Robert Rhinehart spent months living on nothing but Soylent and claims it improved his health. Photo: New York Times
About a week and a half ago, I began drinking Soylent every day. I can’t recommend that you do the same. For a purported breakthrough with such grand plans for reshaping the food industry, I found Soylent to be a punishingly boring, joyless product. From the plain white packaging to the purposefully bland, barely sweet flavour to the motel-carpet beige hue of the drink itself, everything about Soylent screams function, not fun. It may offer complete nourishment, but only at the expense of the aesthetic and emotional pleasures many of us crave in food.
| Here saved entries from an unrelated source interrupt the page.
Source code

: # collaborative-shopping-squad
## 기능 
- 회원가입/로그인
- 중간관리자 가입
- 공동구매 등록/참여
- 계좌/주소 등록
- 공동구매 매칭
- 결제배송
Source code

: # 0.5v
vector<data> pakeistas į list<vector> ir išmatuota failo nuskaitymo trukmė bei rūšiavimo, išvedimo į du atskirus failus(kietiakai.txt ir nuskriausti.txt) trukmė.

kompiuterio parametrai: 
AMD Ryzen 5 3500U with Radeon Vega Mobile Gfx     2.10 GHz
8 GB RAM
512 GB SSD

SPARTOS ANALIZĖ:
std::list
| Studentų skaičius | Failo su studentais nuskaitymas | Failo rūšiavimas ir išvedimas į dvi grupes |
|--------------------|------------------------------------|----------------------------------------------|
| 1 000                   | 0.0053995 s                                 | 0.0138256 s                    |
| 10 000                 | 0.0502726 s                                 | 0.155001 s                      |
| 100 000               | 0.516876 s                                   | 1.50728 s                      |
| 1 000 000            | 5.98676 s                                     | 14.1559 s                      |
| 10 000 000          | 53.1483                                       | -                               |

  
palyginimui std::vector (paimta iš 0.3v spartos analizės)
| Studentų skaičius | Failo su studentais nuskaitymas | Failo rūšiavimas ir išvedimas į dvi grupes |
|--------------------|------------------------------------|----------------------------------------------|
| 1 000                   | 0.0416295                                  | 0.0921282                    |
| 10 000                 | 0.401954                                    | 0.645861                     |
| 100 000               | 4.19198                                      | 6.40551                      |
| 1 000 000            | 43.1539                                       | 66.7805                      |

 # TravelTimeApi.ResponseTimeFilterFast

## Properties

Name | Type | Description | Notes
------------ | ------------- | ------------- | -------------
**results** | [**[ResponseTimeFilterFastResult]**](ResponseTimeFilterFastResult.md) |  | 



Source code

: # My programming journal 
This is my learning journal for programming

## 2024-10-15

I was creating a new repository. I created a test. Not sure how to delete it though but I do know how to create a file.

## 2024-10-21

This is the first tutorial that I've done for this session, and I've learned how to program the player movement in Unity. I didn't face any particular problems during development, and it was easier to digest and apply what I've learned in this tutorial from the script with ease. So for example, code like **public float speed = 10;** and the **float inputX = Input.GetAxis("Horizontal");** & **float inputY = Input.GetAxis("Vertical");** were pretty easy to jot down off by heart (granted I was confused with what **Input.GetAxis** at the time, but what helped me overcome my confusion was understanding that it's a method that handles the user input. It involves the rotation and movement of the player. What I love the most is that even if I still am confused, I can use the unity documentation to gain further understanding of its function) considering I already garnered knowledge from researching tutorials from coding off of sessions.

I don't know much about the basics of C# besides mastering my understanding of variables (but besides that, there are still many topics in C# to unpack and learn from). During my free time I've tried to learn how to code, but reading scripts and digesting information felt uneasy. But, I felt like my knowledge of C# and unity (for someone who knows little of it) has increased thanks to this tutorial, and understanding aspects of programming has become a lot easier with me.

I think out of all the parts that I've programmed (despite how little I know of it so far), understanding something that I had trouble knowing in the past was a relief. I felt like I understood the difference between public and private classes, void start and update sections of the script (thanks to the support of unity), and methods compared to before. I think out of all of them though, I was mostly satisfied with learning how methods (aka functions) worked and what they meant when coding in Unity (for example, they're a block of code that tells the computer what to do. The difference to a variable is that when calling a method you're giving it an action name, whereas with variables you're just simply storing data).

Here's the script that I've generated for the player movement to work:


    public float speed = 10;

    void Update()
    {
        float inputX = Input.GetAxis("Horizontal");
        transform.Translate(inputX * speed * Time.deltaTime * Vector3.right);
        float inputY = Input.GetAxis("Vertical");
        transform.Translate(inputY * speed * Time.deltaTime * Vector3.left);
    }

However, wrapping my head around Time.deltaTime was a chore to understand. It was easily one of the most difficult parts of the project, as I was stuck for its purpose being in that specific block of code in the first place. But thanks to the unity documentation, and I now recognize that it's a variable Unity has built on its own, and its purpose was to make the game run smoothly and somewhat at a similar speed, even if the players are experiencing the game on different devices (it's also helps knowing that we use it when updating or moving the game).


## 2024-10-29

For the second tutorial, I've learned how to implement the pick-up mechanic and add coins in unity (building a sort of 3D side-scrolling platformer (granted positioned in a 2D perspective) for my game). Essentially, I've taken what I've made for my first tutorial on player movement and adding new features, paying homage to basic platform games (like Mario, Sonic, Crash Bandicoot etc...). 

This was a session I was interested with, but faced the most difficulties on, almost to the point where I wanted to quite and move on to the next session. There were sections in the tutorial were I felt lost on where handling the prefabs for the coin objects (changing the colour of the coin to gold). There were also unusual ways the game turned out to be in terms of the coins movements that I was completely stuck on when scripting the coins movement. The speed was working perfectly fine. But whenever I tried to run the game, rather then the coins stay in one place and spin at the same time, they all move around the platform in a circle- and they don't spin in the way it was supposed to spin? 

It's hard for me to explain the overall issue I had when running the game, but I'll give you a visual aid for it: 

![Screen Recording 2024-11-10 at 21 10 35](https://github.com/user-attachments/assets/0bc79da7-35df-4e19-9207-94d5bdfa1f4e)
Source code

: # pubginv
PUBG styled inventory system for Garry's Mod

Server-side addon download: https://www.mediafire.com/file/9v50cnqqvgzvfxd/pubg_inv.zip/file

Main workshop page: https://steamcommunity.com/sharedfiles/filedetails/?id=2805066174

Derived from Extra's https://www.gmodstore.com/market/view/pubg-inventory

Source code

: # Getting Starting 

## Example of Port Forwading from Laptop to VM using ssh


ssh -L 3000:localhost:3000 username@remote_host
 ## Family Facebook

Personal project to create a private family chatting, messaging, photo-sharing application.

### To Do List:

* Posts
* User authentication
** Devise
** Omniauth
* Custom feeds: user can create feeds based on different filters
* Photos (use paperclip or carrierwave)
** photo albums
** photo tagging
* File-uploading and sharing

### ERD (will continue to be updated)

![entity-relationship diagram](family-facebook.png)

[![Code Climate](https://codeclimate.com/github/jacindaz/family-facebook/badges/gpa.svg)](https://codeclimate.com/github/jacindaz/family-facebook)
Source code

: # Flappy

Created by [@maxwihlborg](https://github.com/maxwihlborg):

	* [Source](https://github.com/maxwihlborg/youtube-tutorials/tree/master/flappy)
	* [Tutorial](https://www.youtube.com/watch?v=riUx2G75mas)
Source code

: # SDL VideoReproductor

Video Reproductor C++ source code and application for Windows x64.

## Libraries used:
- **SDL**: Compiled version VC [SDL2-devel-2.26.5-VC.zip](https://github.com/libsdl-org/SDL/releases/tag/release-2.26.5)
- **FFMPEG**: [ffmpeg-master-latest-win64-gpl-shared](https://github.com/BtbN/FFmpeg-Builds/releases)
And although the drink is tastier than its horror sci-fi name implies, the whole idea of replacing lots of your meals with the same stuff day after day is a nightmarish prospect. It suggests that Soylent’s creators have forgotten a basic ingredient found in successful tech products, not to mention in most good foods. That ingredient is delight.
Most whiz-bang technologies don’t sell themselves on function alone; they’ve got to offer pleasure, too. My favourite recent example is the ride-sharing service Uber. Sure, hailing a cab on your phone is more convenient than waiting for one on a street corner. But that’s not the main reason people love Uber. They love it because Uber lets you feel like the boss: A car rushes to pick you up, and when it drops you off, you jump out without ever reaching for your wallet, as if you own the town. Uber isn’t using technology to sell convenience. It’s selling addictive thrills. It’s selling joy.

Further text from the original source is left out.